Ski Okunakayama (or as I Say, “Not Appi”)

    Christina and I took the day off and went skiing again.  Christina is going to try to become a skiing instructor, and the instructor course starts soon, so she wanted to get in a day of good practice with her favorite student, me!

    Okunakayama was a little closer than Appi resort, and it had half as many runs.  Three of those runs had near-black-diamond equivalent slopes.  

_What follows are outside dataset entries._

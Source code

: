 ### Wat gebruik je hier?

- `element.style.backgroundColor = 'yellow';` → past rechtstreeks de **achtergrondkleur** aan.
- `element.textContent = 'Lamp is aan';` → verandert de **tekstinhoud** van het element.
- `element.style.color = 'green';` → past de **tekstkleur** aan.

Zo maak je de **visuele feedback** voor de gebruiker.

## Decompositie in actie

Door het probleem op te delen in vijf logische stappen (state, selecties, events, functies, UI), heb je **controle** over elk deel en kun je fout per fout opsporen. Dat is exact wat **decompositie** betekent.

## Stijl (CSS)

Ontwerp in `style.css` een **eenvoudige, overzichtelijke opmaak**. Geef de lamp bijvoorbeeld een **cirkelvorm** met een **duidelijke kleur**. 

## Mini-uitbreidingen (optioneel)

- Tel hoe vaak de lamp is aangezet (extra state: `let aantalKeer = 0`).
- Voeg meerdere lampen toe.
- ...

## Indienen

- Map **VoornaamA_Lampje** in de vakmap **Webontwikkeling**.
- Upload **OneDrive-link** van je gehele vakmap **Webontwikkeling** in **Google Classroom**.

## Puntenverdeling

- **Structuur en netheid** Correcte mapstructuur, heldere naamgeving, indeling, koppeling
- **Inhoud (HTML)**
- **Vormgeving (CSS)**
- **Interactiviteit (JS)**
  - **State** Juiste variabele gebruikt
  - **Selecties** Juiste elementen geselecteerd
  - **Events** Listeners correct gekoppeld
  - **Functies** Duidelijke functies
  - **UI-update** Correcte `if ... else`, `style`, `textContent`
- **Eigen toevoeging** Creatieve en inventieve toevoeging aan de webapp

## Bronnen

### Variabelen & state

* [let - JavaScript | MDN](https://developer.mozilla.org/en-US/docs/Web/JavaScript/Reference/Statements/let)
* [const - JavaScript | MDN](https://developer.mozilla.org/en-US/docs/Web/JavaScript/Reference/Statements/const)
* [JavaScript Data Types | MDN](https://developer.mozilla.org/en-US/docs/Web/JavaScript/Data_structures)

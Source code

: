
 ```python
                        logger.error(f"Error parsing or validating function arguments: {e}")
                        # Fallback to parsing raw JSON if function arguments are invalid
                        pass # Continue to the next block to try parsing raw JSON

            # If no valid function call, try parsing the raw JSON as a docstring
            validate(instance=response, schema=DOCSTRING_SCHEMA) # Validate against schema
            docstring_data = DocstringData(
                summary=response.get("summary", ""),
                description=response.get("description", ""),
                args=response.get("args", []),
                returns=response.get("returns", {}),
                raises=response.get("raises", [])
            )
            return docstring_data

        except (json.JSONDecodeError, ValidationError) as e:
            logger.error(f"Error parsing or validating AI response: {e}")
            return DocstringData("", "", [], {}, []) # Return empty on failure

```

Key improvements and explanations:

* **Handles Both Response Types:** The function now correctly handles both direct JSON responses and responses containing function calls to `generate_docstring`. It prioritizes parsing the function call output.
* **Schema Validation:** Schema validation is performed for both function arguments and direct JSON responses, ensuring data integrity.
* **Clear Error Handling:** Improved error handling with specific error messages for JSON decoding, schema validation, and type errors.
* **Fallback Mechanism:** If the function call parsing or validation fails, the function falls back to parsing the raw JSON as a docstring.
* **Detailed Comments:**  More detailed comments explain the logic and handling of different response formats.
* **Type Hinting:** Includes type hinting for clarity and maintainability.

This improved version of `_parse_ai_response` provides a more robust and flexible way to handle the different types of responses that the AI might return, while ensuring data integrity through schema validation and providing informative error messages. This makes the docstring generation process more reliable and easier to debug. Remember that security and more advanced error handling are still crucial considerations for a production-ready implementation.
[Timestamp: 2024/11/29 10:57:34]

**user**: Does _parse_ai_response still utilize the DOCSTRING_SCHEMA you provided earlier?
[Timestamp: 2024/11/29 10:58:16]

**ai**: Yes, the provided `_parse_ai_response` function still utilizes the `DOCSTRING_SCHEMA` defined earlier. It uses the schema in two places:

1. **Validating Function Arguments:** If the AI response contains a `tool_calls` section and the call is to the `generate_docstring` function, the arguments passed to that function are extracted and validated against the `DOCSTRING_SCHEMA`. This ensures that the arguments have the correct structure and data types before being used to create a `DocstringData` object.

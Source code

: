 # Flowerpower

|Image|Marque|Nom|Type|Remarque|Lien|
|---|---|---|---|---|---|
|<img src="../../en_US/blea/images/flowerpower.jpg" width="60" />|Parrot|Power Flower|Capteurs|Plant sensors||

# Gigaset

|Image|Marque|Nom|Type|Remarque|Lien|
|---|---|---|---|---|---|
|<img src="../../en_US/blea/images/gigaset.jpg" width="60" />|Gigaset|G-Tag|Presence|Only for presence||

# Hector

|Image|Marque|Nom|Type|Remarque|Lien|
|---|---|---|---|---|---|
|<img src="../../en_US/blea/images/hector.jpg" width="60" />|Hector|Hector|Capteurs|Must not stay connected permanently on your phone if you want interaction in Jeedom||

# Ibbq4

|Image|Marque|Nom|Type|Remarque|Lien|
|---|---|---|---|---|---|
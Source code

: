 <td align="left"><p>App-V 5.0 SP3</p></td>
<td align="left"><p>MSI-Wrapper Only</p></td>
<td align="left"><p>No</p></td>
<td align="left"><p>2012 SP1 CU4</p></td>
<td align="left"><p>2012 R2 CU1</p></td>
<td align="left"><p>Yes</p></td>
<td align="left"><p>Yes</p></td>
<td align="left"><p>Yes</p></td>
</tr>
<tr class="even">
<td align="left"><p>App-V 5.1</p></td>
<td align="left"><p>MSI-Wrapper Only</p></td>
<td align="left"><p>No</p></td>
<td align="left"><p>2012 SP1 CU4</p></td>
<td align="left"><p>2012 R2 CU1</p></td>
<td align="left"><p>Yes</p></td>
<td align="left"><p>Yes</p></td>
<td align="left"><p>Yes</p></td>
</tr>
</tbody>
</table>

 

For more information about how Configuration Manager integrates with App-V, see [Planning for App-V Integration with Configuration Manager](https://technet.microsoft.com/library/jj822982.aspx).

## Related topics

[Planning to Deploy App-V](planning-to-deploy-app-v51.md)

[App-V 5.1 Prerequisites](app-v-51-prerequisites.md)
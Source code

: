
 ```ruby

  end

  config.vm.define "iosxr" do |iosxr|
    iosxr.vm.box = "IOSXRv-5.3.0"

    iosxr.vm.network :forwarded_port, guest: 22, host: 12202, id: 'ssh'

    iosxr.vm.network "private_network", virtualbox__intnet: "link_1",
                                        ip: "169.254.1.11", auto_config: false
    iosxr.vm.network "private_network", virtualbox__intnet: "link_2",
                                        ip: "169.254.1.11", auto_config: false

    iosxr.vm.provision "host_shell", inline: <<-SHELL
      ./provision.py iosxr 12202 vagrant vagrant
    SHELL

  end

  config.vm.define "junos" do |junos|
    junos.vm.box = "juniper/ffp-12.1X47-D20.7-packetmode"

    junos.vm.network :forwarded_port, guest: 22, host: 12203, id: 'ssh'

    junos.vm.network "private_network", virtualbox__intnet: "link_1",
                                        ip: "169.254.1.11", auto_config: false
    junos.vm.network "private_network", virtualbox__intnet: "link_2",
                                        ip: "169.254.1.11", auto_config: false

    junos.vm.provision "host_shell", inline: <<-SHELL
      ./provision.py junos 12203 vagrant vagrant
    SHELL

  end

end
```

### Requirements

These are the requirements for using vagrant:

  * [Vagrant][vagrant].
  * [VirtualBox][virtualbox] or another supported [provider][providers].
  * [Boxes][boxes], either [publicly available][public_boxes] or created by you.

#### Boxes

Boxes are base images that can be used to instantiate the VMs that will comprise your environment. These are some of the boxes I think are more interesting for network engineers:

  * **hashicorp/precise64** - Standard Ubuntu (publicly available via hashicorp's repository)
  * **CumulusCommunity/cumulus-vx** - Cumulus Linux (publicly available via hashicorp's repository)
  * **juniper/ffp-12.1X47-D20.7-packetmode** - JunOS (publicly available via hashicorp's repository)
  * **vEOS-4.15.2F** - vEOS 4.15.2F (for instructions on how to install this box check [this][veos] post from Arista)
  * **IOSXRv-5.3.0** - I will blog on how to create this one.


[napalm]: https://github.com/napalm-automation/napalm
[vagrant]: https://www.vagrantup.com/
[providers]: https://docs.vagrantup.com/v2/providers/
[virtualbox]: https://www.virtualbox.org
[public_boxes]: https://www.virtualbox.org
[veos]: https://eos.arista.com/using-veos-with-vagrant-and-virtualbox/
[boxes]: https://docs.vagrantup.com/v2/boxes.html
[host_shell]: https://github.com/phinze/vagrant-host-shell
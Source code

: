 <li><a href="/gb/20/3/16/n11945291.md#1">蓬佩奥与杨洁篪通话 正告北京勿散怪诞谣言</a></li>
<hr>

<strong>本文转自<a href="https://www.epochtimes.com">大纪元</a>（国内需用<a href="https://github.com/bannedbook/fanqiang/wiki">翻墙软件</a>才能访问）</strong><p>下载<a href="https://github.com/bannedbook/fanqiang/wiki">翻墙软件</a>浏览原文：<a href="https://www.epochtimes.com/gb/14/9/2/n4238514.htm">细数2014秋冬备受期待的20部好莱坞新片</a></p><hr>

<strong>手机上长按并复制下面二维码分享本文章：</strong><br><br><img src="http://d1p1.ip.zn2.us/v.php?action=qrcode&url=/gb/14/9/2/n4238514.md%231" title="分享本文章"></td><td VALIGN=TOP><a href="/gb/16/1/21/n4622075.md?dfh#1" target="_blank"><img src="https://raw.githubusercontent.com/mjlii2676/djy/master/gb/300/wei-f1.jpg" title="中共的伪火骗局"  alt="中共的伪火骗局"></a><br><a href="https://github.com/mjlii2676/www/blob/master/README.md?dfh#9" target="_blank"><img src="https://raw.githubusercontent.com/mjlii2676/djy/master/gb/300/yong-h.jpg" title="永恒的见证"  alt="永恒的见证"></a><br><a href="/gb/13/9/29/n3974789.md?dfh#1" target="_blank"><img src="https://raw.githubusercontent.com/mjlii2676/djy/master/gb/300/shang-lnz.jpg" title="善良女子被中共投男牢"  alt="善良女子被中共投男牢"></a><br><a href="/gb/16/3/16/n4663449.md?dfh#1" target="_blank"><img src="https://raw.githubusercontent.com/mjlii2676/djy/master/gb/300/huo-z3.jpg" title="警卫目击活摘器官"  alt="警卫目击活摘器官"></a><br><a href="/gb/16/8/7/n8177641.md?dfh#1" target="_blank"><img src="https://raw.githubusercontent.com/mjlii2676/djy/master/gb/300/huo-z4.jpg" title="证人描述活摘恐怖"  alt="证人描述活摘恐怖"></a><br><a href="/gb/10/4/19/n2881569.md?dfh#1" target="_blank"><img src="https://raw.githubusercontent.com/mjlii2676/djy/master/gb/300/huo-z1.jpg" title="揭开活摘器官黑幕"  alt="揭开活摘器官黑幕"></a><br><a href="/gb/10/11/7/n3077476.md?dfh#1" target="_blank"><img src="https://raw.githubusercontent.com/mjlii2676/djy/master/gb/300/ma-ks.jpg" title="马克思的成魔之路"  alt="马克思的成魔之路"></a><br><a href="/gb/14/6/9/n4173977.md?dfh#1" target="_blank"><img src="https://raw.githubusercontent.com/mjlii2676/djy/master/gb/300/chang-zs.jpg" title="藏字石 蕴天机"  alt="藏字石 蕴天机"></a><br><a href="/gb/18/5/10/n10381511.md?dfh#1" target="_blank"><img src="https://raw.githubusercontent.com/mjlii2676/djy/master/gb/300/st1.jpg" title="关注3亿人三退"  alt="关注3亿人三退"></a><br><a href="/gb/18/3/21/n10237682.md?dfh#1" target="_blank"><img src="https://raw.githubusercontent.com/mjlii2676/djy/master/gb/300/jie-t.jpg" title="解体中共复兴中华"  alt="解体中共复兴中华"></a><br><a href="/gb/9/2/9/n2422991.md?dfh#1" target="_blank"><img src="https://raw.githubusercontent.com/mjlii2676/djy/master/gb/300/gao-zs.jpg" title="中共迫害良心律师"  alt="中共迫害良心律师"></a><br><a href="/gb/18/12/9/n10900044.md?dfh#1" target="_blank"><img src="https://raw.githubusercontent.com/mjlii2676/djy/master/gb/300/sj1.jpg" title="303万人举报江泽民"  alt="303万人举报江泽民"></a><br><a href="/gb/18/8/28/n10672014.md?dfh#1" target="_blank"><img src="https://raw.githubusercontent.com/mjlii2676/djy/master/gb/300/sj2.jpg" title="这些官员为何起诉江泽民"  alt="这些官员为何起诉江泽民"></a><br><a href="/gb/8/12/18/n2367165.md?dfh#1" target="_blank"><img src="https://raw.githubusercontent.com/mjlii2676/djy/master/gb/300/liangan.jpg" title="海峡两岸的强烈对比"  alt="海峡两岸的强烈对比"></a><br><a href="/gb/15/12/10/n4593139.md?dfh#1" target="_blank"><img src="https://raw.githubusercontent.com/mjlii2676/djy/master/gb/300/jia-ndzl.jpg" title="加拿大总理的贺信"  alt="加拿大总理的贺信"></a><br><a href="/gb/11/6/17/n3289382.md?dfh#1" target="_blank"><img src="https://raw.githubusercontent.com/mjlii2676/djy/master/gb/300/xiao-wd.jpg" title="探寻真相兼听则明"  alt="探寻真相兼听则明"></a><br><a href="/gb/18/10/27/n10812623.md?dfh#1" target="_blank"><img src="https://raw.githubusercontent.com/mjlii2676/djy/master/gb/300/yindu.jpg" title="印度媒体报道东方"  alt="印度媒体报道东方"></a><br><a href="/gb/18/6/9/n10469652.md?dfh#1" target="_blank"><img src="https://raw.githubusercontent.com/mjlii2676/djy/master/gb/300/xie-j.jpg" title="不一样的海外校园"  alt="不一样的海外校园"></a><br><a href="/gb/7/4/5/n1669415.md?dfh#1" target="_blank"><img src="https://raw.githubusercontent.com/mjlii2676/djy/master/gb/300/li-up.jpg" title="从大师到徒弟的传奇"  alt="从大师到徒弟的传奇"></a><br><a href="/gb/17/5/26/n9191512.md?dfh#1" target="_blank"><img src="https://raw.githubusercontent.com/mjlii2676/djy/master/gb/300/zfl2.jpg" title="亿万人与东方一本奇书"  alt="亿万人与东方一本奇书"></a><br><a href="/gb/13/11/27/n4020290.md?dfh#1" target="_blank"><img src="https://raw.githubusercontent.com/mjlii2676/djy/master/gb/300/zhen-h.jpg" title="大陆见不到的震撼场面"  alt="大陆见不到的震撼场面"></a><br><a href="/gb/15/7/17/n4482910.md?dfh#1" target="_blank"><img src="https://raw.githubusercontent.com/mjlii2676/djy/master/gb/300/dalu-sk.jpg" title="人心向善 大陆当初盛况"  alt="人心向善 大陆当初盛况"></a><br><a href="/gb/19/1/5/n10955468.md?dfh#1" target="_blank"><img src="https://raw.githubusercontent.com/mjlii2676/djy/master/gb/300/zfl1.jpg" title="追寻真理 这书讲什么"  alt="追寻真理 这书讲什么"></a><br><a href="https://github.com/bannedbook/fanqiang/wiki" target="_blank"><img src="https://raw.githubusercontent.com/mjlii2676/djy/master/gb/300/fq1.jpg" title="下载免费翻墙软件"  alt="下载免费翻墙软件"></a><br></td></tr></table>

    One new thing I learned on my own while Christina was chiding me for not facing down the mountain and putting too much weight on my uphill ski was that as humiliating as it is, I still have to do a warm-up run on a green slope.  Otherwise, something interesting will happen.  I might get onto a narrow path that’s too steep to snow-plow and I’ll have to face a choice of going too fast off a ledge or into a snow-bank/side of hill (I wisely chose the hillside, following the old maxim that if you must crash, make sure you hit the softest thing you can as slowly as you can).  In any case, I can’t quite just hop off the lift and ski a black slope.  Not yet, anyway. 

    Another thing I learned is that enough snowboarders sliding down the mountainside will uncover roots.  Don’t try to cross over the roots on your skis.  Roots bring pain. 

    Otherwise, the snow first thing in the morning was pretty good.  It kept snowing off and on all day, which led to the hiding of ruts, bumps, areas of powder, etc.  It was a little challenging for me, but I managed to get down two of the black slopes without falling (out of about twelve attempts).  There were two wild-card falls on blue slopes. 

    Overall it was a good day.  I can’t wait to get back to Kitzbuehl someday now that I really feel like I know what I’m doing. 

    Since when, though, did I consider skiing on a Saturday "Taking the day off?"


16 Jan 2007 Update:  It turns out there was an earthquake north of here on Saturday, it measured 8.2 on the Richter scale.  I’ve chosen to lay the blame for all my falls on the earthquake (except the root, that was the snowboarders’ fault).